PROBLEM TO SOLVE: When you find the word "filename" in a line of the entries, please copy the whole line.

THE DATA:
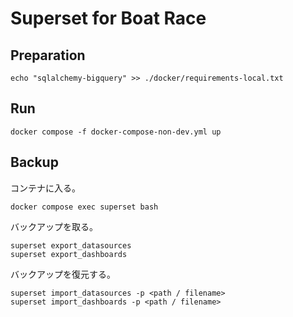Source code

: # Superset for Boat Race

## Preparation

```
echo "sqlalchemy-bigquery" >> ./docker/requirements-local.txt
```

## Run

```
docker compose -f docker-compose-non-dev.yml up
```

## Backup

コンテナに入る。

```
docker compose exec superset bash
```

バックアップを取る。

```
superset export_datasources
superset export_dashboards
```

バックアップを復元する。

```
superset import_datasources -p <path / filename>
superset import_dashboards -p <path / filename>
```

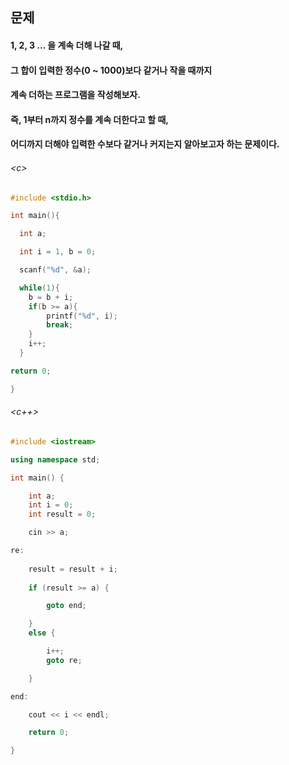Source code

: 
## 문제
#### 1, 2, 3 ... 을 계속 더해 나갈 때,
#### 그 합이 입력한 정수(0 ~ 1000)보다 같거나 작을 때까지
#### 계속 더하는 프로그램을 작성해보자.

#### 즉, 1부터 n까지 정수를 계속 더한다고 할 때,
#### 어디까지 더해야 입력한 수보다 같거나 커지는지 알아보고자 하는 문제이다.

###### \<c\>
```c
#include <stdio.h>

int main(){

  int a;

  int i = 1, b = 0;

  scanf("%d", &a);

  while(1){
    b = b + i;
    if(b >= a){
        printf("%d", i);
        break;
    }
    i++;
  }

return 0;

}
```

###### \<c++\>
```c++
#include <iostream>

using namespace std;

int main() {

	int a;
	int i = 0;
	int result = 0;

	cin >> a;

re:
	
	result = result + i;
	
	if (result >= a) {

		goto end;

	}
	else {

		i++;
		goto re;

	}

end:

	cout << i << endl;

	return 0;

}

```
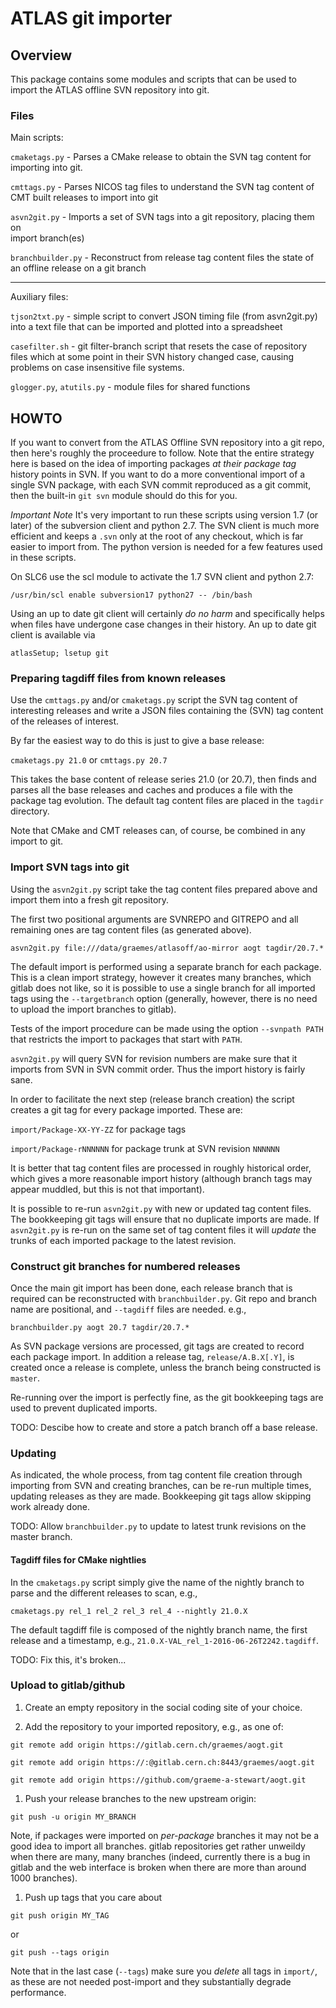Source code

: ATLAS git importer
==================

Overview
--------

This package contains some modules and scripts that can be used to import 
the ATLAS offline SVN repository into git.


### Files

Main scripts:

`cmaketags.py` - Parses a CMake release to obtain the SVN tag content
for importing into git. 

`cmttags.py` - Parses NICOS tag files to understand the SVN tag content
of CMT built releases to import into git

`asvn2git.py` - Imports a set of SVN tags into a git repository, placing them on  
import branch(es)

`branchbuilder.py` - Reconstruct from release tag content files the state 
of an offline release on a git branch

---

Auxiliary files:

`tjson2txt.py` - simple script to convert JSON timing file (from asvn2git.py) into
a text file that can be imported and plotted into a spreadsheet

`casefilter.sh` - git filter-branch script that resets the case of repository files
which at some point in their SVN history changed case, causing problems on
case insensitive file systems.

`glogger.py`, `atutils.py` - module files for shared functions


HOWTO
-----

If you want to convert from the ATLAS Offline SVN repository into a git repo, then
here's roughly the proceedure to follow. Note that the entire strategy here is based 
on the idea of importing packages _at their package tag_ history points in SVN. If
you want to do a more conventional import of a single SVN package, with each SVN
commit reproduced as a git commit, then the built-in `git svn` module should do this
for you.

*Important Note* It's very important to run these scripts using version 1.7
(or later) of the subversion client and python 2.7. The SVN client is much more efficient and
keeps a `.svn` only at the root of any checkout, which is far easier to import 
from. The python version is needed for a few features used in these scripts.

On SLC6 use the scl module to activate the 1.7 SVN client and python 2.7:

`/usr/bin/scl enable subversion17 python27 -- /bin/bash`

Using an up to date git client will certainly _do no harm_ and specifically helps
when files have undergone case changes in their history. An up to date git client
is available via

`atlasSetup; lsetup git`

### Preparing tagdiff files from known releases

Use the `cmttags.py` and/or `cmaketags.py` script the SVN tag content of interesting
releases and write a JSON files containing the (SVN) tag content of the releases of
interest.

By far the easiest way to do this is just to give a base release:

`cmaketags.py 21.0` or `cmttags.py 20.7`

This takes the base content of release series 21.0 (or 20.7), then finds and parses all the 
base releases and caches and produces a file with the package tag evolution. The default
tag content files are placed in the `tagdir` directory.

Note that CMake and CMT releases can, of course, be combined in any import to git.

### Import SVN tags into git

Using the `asvn2git.py` script take the tag content files prepared above and import them into 
a fresh git repository.

The first two positional arguments are SVNREPO and GITREPO and all remaining ones are tag content
files (as generated above).

 `asvn2git.py file:///data/graemes/atlasoff/ao-mirror aogt tagdir/20.7.*`

The default import is performed using a separate branch for each package. This is a clean import
strategy, however it creates many branches, which gitlab does not like, so it is possible to use
 a single branch for all imported tags using the `--targetbranch` option (generally, however,
 there is no need to upload the import branches to gitlab).

Tests of the import procedure can be made using the option `--svnpath PATH` that
restricts the import to packages that start with `PATH`.   

`asvn2git.py` will query SVN for revision numbers are make sure that it 
imports from SVN in SVN commit order. Thus the import history is fairly sane.

In order to facilitate the next step (release branch creation) the script creates a git
tag for every package imported. These are:

`import/Package-XX-YY-ZZ` for package tags

`import/Package-rNNNNNN` for package trunk at SVN revision `NNNNNN`

It is better that tag content files are processed in roughly historical order,
which gives a more reasonable import history (although branch tags may appear muddled,
but this is not that important).

It is possible to re-run `asvn2git.py` with new or updated tag content files. The bookkeeping
git tags will ensure that no duplicate imports are made. If `asvn2git.py` is 
re-run on the same set of tag content files it will
_update_ the trunks of each imported package to the latest revision.

### Construct git branches for numbered releases

Once the main git import has been done, each release branch that is required 
can be reconstructed with `branchbuilder.py`. Git repo and branch name are positional, 
and `--tagdiff` files are needed. e.g., 

`branchbuilder.py aogt 20.7 tagdir/20.7.*`

As SVN package versions are processed, git tags are created to record each package
import. In addition a release tag, `release/A.B.X[.Y]`, is created once a release
is complete, unless the branch being constructed is `master`.

Re-running over the import is perfectly fine, as the git bookkeeping tags are used
to prevent duplicated imports.

TODO: Descibe how to create and store a patch branch off a base release.

### Updating

As indicated, the whole process, from tag content file creation through importing from SVN
and creating branches, can be re-run multiple times, updating releases as they are made.
Bookkeeping git tags allow skipping work already done.

TODO: Allow `branchbuilder.py` to update to latest trunk revisions on the master branch.

#### Tagdiff files for CMake nightlies

In the `cmaketags.py` script simply give the name of the nightly branch to parse
and the different releases to scan, e.g.,

`cmaketags.py rel_1 rel_2 rel_3 rel_4 --nightly 21.0.X`

The default tagdiff file is composed of the nightly branch name, the first
release and a timestamp, e.g., `21.0.X-VAL_rel_1-2016-06-26T2242.tagdiff`.

TODO: Fix this, it's broken...

### Upload to gitlab/github

1. Create an empty repository in the social coding site of your choice.

1. Add the repository to your imported repository, e.g., as one of:

```git remote add origin https://gitlab.cern.ch/graemes/aogt.git```

```git remote add origin https://:@gitlab.cern.ch:8443/graemes/aogt.git```

```git remote add origin https://github.com/graeme-a-stewart/aogt.git```

1. Push your release branches to the new upstream origin:

```git push -u origin MY_BRANCH```

Note, if packages were imported on _per-package_ branches it may not be a good idea to
import all branches. gitlab repositories get rather unweildy when
there are many, many branches (indeed, currently there is a bug in gitlab and the
web interface is broken when there are more than around 1000 branches).

1. Push up tags that you care about

```git push origin MY_TAG```

or 

```git push --tags origin```

Note that in the last case (`--tags`) make sure you _delete_ all tags in `import/`, 
as these are not needed post-import and they substantially degrade performance.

COMPLETED TASK:
superset import_datasources -p <path / filename>
superset import_dashboards -p <path / filename>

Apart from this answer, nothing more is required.